The median age in the town was 34.1 years. 31.1% of residents were under the age of 18; 7.2% were between the ages of 18 and 24; 26.3% were from 25 to 44; 25% were from 45 to 64; and 10.4% were 65 years of age or older. The gender makeup of the town was 49.6% male and 50.4% female.

===2000 census===
As of the census of 2000, there were 766 people, 301 households, and 204 families living in the town. The population density was 2,371.2 PD/sqmi. There were 321 housing units at an average density of 993.7 /sqmi. The racial makeup of the town was 96.61% White, 0.39% Native American, 0.39% Asian, 2.35% from other races, and 0.26% from two or more races. Hispanic or Latino of any race were 2.35% of the population.

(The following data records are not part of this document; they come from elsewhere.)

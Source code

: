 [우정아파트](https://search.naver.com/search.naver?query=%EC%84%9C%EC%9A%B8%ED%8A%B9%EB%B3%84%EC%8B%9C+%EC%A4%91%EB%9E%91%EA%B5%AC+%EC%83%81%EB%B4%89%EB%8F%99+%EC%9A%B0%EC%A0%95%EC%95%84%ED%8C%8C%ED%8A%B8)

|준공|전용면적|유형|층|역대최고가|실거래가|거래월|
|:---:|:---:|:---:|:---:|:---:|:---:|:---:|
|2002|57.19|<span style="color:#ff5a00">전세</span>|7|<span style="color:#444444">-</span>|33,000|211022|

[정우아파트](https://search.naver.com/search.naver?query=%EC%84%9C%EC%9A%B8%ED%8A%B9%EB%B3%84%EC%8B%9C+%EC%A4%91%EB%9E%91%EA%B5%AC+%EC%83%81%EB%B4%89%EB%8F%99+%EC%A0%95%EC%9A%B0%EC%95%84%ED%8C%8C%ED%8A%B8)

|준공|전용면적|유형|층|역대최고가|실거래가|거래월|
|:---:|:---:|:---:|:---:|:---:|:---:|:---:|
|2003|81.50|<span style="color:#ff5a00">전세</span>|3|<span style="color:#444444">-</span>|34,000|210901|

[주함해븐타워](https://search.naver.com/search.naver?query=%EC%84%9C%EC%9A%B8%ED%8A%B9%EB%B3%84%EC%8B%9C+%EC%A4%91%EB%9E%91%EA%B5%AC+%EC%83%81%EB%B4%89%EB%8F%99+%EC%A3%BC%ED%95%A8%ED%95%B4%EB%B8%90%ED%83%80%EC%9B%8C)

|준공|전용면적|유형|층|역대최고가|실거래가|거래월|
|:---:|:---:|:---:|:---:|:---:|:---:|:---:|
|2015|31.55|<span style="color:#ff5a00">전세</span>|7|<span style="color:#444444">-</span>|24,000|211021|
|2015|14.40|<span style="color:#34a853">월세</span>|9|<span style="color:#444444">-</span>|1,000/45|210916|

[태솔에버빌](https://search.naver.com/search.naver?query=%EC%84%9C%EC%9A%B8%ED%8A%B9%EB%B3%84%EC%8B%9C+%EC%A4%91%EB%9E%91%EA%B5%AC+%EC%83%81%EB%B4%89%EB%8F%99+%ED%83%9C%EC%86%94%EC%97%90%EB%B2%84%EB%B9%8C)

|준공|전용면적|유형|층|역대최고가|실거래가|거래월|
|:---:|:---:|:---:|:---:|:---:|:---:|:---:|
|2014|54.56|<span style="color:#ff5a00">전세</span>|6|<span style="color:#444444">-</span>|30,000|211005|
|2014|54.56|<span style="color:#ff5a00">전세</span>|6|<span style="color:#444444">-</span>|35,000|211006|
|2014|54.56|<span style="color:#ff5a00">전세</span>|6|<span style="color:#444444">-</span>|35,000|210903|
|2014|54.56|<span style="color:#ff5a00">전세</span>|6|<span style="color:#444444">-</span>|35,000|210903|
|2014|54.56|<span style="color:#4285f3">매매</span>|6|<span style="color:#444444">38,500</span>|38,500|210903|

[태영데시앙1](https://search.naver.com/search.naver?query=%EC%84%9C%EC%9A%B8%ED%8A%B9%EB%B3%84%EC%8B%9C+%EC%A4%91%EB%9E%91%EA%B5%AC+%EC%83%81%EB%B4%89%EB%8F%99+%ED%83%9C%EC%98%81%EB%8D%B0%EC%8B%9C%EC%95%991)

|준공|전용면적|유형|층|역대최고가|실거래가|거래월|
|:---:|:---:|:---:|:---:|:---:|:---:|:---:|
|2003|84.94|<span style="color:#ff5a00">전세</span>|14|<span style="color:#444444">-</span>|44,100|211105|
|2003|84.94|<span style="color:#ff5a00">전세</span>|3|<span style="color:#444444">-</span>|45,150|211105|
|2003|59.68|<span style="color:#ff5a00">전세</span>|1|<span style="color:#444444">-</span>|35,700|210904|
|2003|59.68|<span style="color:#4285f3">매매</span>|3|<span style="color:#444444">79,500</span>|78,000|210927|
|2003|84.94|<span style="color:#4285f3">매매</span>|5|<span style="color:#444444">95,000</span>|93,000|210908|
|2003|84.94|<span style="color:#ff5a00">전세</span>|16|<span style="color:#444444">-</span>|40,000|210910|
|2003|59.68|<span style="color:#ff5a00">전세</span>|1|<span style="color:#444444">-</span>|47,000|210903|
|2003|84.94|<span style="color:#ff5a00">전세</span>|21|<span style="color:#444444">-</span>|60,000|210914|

There were 301 households, out of which 33.9% had children under the age of 18 living with them, 53.8% were married couples living together, 8.0% had a female householder with no husband present, and 31.9% were non-families. 25.6% of all households were made up of individuals, and 13.6% had someone living alone who was 65 years of age or older. The average household size was 2.54 and the average family size was 3.08.

In the town, the population was spread out, with 27.2% under the age of 18, 7.6% from 18 to 24, 32.0% from 25 to 44, 21.7% from 45 to 64, and 11.6% who were 65 years of age or older. The median age was 35 years. For every 100 females, there were 104.3 males. For every 100 females age 18 and over, there were 91.8 males.

The median income for a household in the town was $39,167, and the median income for a family was $41,000. Males had a median income of $31,976 versus $22,656 for females. The per capita income for the town was $14,633. About 7.4% of families and 12.0% of the population were below the poverty line, including 18.3% of those under age 18 and 4.9% of those age 65 or over.